Sunday, 26 October 2014

O objecto do processo

        No Contencioso Administrativo tradicional (objectivo), o objecto do processo era visto de forma diferente, conforme estivesse-se perante um “contencioso de anulação”[1] (que tinha por objecto o acto administrativo) ou perante um “contencioso das acções”[2] (aqui caberiam as causas relativas a contratos e responsabilidade civil e o objecto das mesmas era tido como os direitos subjectivos dos particulares).
         No contencioso de anulação, como já se referiu, a anulação do acto era considerada o objecto do processo, no entanto aqui se encontrava uma confusão entre o pedido (que seria a anulação do acto) e o objecto da causa.
         Com a reforma do Contencioso Administrativo é posta de parte a orientação clássica “afastando a dicotomia que separava o contencioso de anulação do contencioso de plena jurisdição e conferindo ao juiz, (…) a plenitude dos poderes necessários à tutela plena e efectiva dos direitos dos particulares.”[3], fazendo com que o modelo de Contencioso Administrativo consagrado no 212º/3 CRP[4] e no 268º/4 CRP[5] (baseado na jurisdicionalização do sistema e na sua subjectivização) fosse efectivamente, realizado.

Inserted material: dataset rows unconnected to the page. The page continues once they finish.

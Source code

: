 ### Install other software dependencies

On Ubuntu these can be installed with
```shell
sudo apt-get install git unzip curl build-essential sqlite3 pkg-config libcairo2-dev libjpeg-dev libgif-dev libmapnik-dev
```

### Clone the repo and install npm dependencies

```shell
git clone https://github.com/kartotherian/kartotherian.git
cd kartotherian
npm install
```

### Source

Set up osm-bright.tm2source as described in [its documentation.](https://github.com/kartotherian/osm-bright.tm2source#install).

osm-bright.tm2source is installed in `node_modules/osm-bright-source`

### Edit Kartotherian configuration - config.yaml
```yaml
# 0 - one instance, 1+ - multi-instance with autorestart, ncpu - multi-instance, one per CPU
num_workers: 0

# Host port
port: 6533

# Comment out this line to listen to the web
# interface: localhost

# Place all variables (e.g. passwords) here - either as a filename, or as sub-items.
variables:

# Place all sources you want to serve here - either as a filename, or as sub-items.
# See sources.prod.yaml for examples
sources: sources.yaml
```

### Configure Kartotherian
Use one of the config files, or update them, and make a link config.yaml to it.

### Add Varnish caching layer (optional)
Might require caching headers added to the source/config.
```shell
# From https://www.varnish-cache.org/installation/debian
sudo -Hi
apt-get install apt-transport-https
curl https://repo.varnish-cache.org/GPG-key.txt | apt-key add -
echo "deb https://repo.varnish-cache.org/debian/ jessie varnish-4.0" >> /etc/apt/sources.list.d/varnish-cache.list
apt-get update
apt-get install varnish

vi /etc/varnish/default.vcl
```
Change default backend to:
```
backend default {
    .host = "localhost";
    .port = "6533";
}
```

         Hoje em dia, o modelo de Contencioso Administrativo português já são se encontra centrado no acto, mas sim nos direitos subjectivos dos particulares e na sua tutela (2º/2 CPTA[6]).

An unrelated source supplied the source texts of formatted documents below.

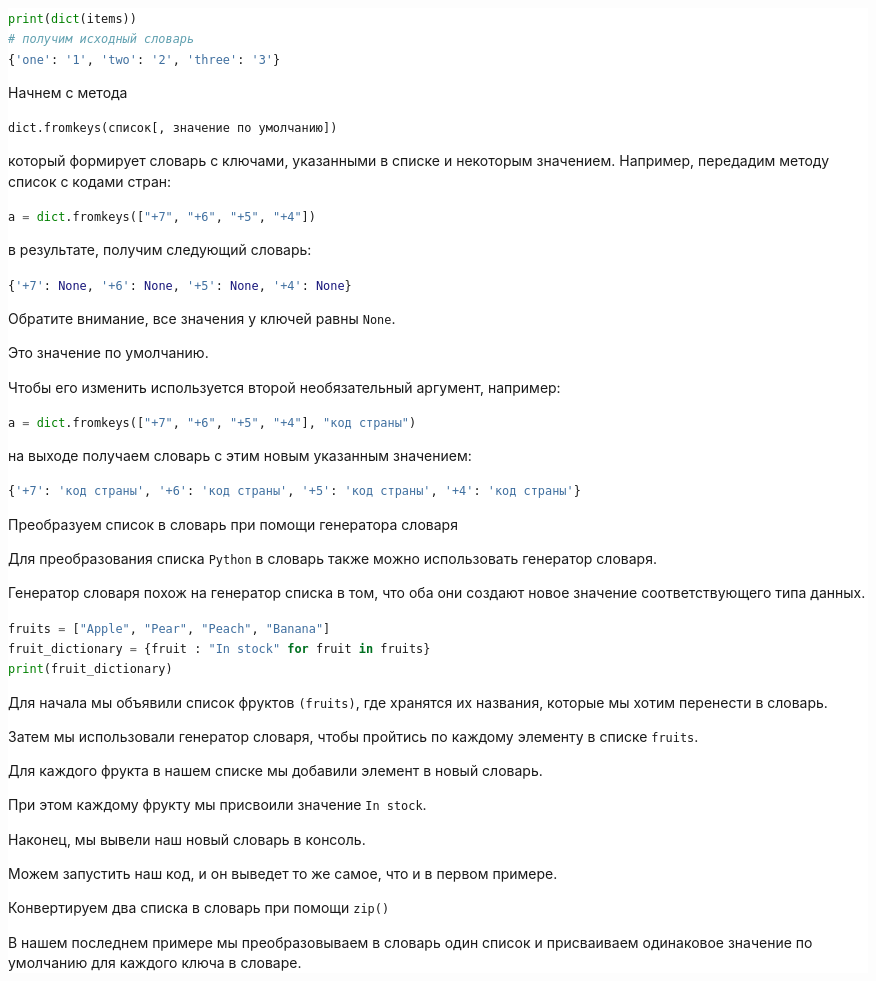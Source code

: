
 ```python
print(dict(items))
# получим исходный словарь
{'one': '1', 'two': '2', 'three': '3'}
```
Начнем с метода

`dict.fromkeys(список[, значение по умолчанию])`

который формирует словарь с ключами, указанными в списке и некоторым значением. Например, передадим методу список с кодами стран:
```python
a = dict.fromkeys(["+7", "+6", "+5", "+4"])
```

в результате, получим следующий словарь:
```python
{'+7': None, '+6': None, '+5': None, '+4': None}
```
Обратите внимание, все значения у ключей равны `None`. 

Это значение по умолчанию. 

Чтобы его изменить используется второй необязательный аргумент, например:

```python
a = dict.fromkeys(["+7", "+6", "+5", "+4"], "код страны")
```
на выходе получаем словарь с этим новым указанным значением:
```python
{'+7': 'код страны', '+6': 'код страны', '+5': 'код страны', '+4': 'код страны'}
```

Преобразуем список в словарь при помощи генератора словаря

Для преобразования списка `Python` в словарь также можно использовать генератор словаря.

Генератор словаря похож на генератор списка в том, что оба они создают новое значение соответствующего типа данных.

```python
fruits = ["Apple", "Pear", "Peach", "Banana"]
fruit_dictionary = {fruit : "In stock" for fruit in fruits}
print(fruit_dictionary)
```

Для начала мы объявили список фруктов `(fruits)`, где хранятся их названия, которые мы хотим перенести в словарь.

Затем мы использовали генератор словаря, чтобы пройтись по каждому элементу в списке `fruits`. 

Для каждого фрукта в нашем списке мы добавили элемент в новый словарь. 

При этом каждому фрукту мы присвоили значение `In stock`.

Наконец, мы вывели наш новый словарь в консоль. 

Можем запустить наш код, и он выведет то же самое, что и в первом примере.

Конвертируем два списка в словарь при помощи `zip()`

В нашем последнем примере мы преобразовываем в словарь один список и присваиваем одинаковое значение по умолчанию для каждого ключа в словаре.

         No entanto, existe uma falha presente no sistema de justiça administrativa em causa. O 50º/1 do CPTA define como o objecto da impugnação de actos administrativos em acção especial a anulação, declaração de nulidade ou inexistência destes actos. Ora, aqui é apresentada uma confusão entre pedido e objecto do processo, que é, como o Professor Vasco Pereira da Silva refere, uma manifestação dos traumas da infância difícil do Contencioso Administrativo.

O pedido
         O pedido é a forma de tutela que o autor exige para o direito subjectivo que lhe pertence, e, de acordo com o Professor Vasco Pereira da Silva, tem de se diferenciar o pedido imediato (resultado buscado pelo autor) do mediato (direito que o resultado requerido visa tutelar).

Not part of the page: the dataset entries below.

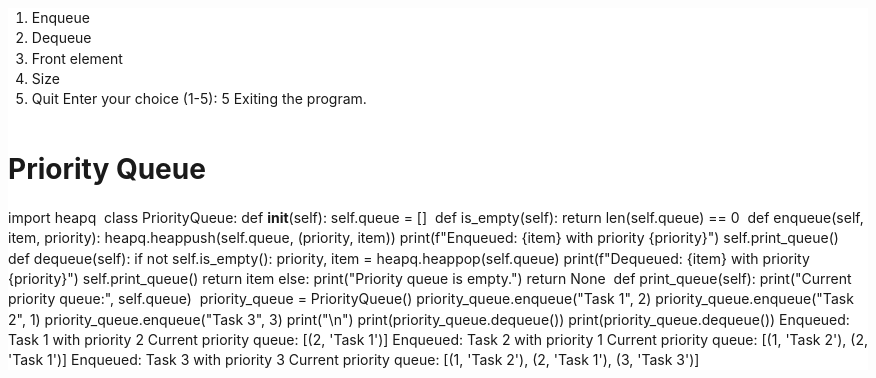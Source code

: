 1. Enqueue
2. Dequeue
3. Front element
4. Size
5. Quit
Enter your choice (1-5): 5
Exiting the program.

# Priority Queue
import heapq
​
class PriorityQueue:
    def __init__(self):
        self.queue = []
​
    def is_empty(self):
        return len(self.queue) == 0
​
    def enqueue(self, item, priority):
        heapq.heappush(self.queue, (priority, item))
        print(f"Enqueued: {item} with priority {priority}")
        self.print_queue()
​
    def dequeue(self):
        if not self.is_empty():
            priority, item = heapq.heappop(self.queue)
            print(f"Dequeued: {item} with priority {priority}")
            self.print_queue()
            return item
        else:
            print("Priority queue is empty.")
            return None
​
    def print_queue(self):
        print("Current priority queue:", self.queue)
​
priority_queue = PriorityQueue()
​
priority_queue.enqueue("Task 1", 2)
priority_queue.enqueue("Task 2", 1)
priority_queue.enqueue("Task 3", 3)
print("\n")
print(priority_queue.dequeue())
print(priority_queue.dequeue())
​
Enqueued: Task 1 with priority 2
Current priority queue: [(2, 'Task 1')]
Enqueued: Task 2 with priority 1
Current priority queue: [(1, 'Task 2'), (2, 'Task 1')]
Enqueued: Task 3 with priority 3
Current priority queue: [(1, 'Task 2'), (2, 'Task 1'), (3, 'Task 3')]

       O que a posição clássica defendia como objecto do processo tem de ser corrigido sendo este apenas o pedido imediato do autor. O Contencioso tradicional via os particulares como ferramentas de ajuda à manutenção da legalidade dos actos, e não como sujeitos titulares de direitos subjectivos que têm verdadeiras pretensões na justiça administrativa.
          “Assim, a reforma do Contencioso Administrativo obriga a olhar para o problema do pedido de uma forma renovada, tanto no que respeita ao pedido imediato, uma vez que os efeitos pretendidos pelas partes, independentemente do meio processual utilizado, não sofrem qualquer limitação, podendo ser solicitados de modo isolado ou em cumulação, num contencioso que se tornou de plena jurisdição; como no que se refere ao pedido mediato, já que todos os direitos das relações administrativas são susceptíveis de ser trazidos a juízo e de constituir objecto do processo administrativo.”[7]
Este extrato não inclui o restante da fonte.